# Validation metrics 

In [152]:
import pandas as pd 
import os 


def parse_experiment_name(filename): 
    num_train, model, dataset, num_hidden, outputscale = filename.split('-')
    num_hidden = num_hidden.split("=")[1]
    outputscale = outputscale.split("=")[1]
    num_train = num_train.split("=")[1]
    return num_train, model, dataset, num_hidden, outputscale


root_dir = '../logs/csv/test/'

dfs = []
for experiment_name in os.listdir(root_dir): 
    # exclude performance vs depth experiments 
    if experiment_name.startswith('naive'): 
        parse_name = 'num_train=400-' + '-'.join(experiment_name.split('-')[1:])
    elif experiment_name.startswith('num_train=200') or experiment_name.startswith('num_train=100'): 
        if experiment_name.endswith("'naive'"): 
            parse_name = '-'.join(experiment_name.split('-')[:-1])
        else: 
            parse_name = experiment_name
    else: 
        continue 

    num_train, model, dataset, num_hidden, outputscale = parse_experiment_name(parse_name)
    experiment_path = os.path.join(root_dir, experiment_name)
    for version in os.listdir(experiment_path):
        experiment_df = pd.DataFrame.from_dict(dict(
            num_train=[num_train], model=[model], dataset=[dataset], num_hidden=[num_hidden], outputscale=[outputscale], run=[version.split('_')[1]]
        ))
        file_path = os.path.join(experiment_path, version, 'metrics.csv')
        if os.path.exists(file_path):
            metrics_df = pd.read_csv(file_path)
            df = pd.concat([experiment_df, metrics_df], axis=1)
            dfs.append(df)

data = pd.concat(dfs).fillna(method='ffill')
data['num_hidden'] = data['num_hidden'].astype(int)
data_smooth = data[data['dataset'] == 'smooth']
data = data[(data['num_hidden'] < 5) & (data['dataset'] == 'singular')]

In [202]:
import plotly.express as px 
import plotly.graph_objects as go

# Create a box plot
df = data_smooth[data_smooth['num_hidden'] > 0]

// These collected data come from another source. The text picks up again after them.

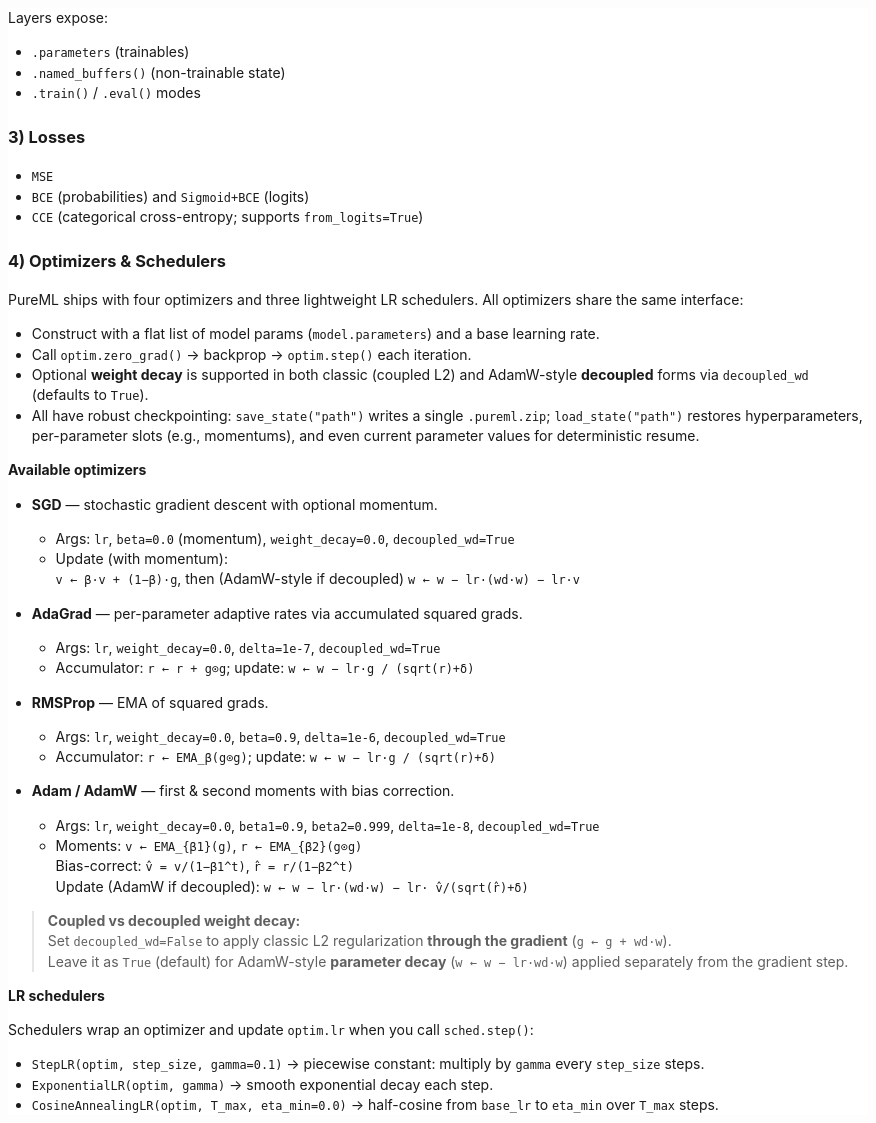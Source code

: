 Layers expose:
- `.parameters` (trainables)
- `.named_buffers()` (non-trainable state)
- `.train()` / `.eval()` modes

### 3) Losses
- `MSE`
- `BCE` (probabilities) and `Sigmoid+BCE` (logits)
- `CCE` (categorical cross-entropy; supports `from_logits=True`)

### 4) Optimizers & Schedulers

PureML ships with four optimizers and three lightweight LR schedulers. All optimizers share the same interface:

- Construct with a flat list of model params (`model.parameters`) and a base learning rate.
- Call `optim.zero_grad()` → backprop → `optim.step()` each iteration.
- Optional **weight decay** is supported in both classic (coupled L2) and AdamW-style **decoupled** forms via `decoupled_wd` (defaults to `True`).
- All have robust checkpointing: `save_state("path")` writes a single `.pureml.zip`; `load_state("path")` restores hyperparameters, per-parameter slots (e.g., momentums), and even current parameter values for deterministic resume.

**Available optimizers**

- **SGD** — stochastic gradient descent with optional momentum.  
  - Args: `lr`, `beta=0.0` (momentum), `weight_decay=0.0`, `decoupled_wd=True`  
  - Update (with momentum):  
    `v ← β·v + (1−β)·g`, then (AdamW-style if decoupled) `w ← w − lr·(wd·w) − lr·v`

- **AdaGrad** — per-parameter adaptive rates via accumulated squared grads.  
  - Args: `lr`, `weight_decay=0.0`, `delta=1e-7`, `decoupled_wd=True`  
  - Accumulator: `r ← r + g⊙g`; update: `w ← w − lr·g / (sqrt(r)+δ)`

- **RMSProp** — EMA of squared grads.  
  - Args: `lr`, `weight_decay=0.0`, `beta=0.9`, `delta=1e-6`, `decoupled_wd=True`  
  - Accumulator: `r ← EMA_β(g⊙g)`; update: `w ← w − lr·g / (sqrt(r)+δ)`

- **Adam / AdamW** — first & second moments with bias correction.  
  - Args: `lr`, `weight_decay=0.0`, `beta1=0.9`, `beta2=0.999`, `delta=1e-8`, `decoupled_wd=True`  
  - Moments: `v ← EMA_{β1}(g)`, `r ← EMA_{β2}(g⊙g)`  
    Bias-correct: `v̂ = v/(1−β1^t)`, `r̂ = r/(1−β2^t)`  
    Update (AdamW if decoupled): `w ← w − lr·(wd·w) − lr· v̂/(sqrt(r̂)+δ)`

> **Coupled vs decoupled weight decay:**  
> Set `decoupled_wd=False` to apply classic L2 regularization **through the gradient** (`g ← g + wd·w`).  
> Leave it as `True` (default) for AdamW-style **parameter decay** (`w ← w − lr·wd·w`) applied separately from the gradient step.

**LR schedulers**

Schedulers wrap an optimizer and update `optim.lr` when you call `sched.step()`:

- `StepLR(optim, step_size, gamma=0.1)` → piecewise constant: multiply by `gamma` every `step_size` steps.
- `ExponentialLR(optim, gamma)` → smooth exponential decay each step.
- `CosineAnnealingLR(optim, T_max, eta_min=0.0)` → half-cosine from `base_lr` to `eta_min` over `T_max` steps.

box_fig = px.box(df, y="test-negative_log_predictive_density", x="num_hidden", color="outputscale", hover_data=df.columns)

# Create an empty figure
fig = go.Figure()

# Add each box trace to the new figure
for trace in box_fig.data:
    trace.showlegend=False
    trace.opacity = 0.6
    fig.add_trace(trace)

# Overlay a scatter plot on top of the box plot
scatter_fig = px.strip(df, y="test-negative_log_predictive_density", x="num_hidden", color="outputscale", hover_data=df.columns)
for trace in scatter_fig.data:
    trace.showlegend=False
    fig.add_trace(trace)

mean = data_smooth['test-negative_log_predictive_density'][data_smooth['num_hidden'] == 0].mean()
fig.add_shape(
    type='line',
    y0=mean, y1=mean,
    x0=.5, x1=4.5,
    line=dict(
        color='Gray',
        width=2,
        dash="dash",
    ), 
    layer='below',
    name='mean',
    opacity=0.8,
)
fig.add_trace(go.Scatter(
    x=[None],
    y=[None],
    mode='lines',
    line=dict(color="Gray", width=2, dash="dash"),
    showlegend=True,
    name='GP Mean',
))

fig.update_layout(
    font_family="Serif",
    title=dict(
        text="Negative Log Predictive Density vs Number of Hidden Layers<br>with Smooth Target Function", 
        font_size=18,
        y=0.85, 
        x=0.5,
    ),
    legend=dict(
        x=0.0, 
        y=1.00,
        yanchor='top',
        xanchor='left',
        orientation='h',
        bgcolor='rgba(255,255,255,0.3)'
    ),
    xaxis_title=dict(
        text="Number of Hidden Layers",
        font_size=16,
    ),
    yaxis_title=dict(
        text="Negative Log Predictive Density", 
        font_size=16, 
    ),
    font_size=14, 
    width=500, 
    height=350, 
)

fig.show()
fig.write_image('../report_plots/nlpd_vs_num_hidden_smooth.jpg', scale=6, height=350, width=500)
fig.write_image('../report_plots/nlpd_vs_num_hidden_smooth.svg', scale=6, height=350, width=500)

In [37]:
import plotly.express as px 
import plotly.graph_objects as go

# Create a box plot
df = data[(data['num_train'] == '100') & (data['num_hidden'] > 0)]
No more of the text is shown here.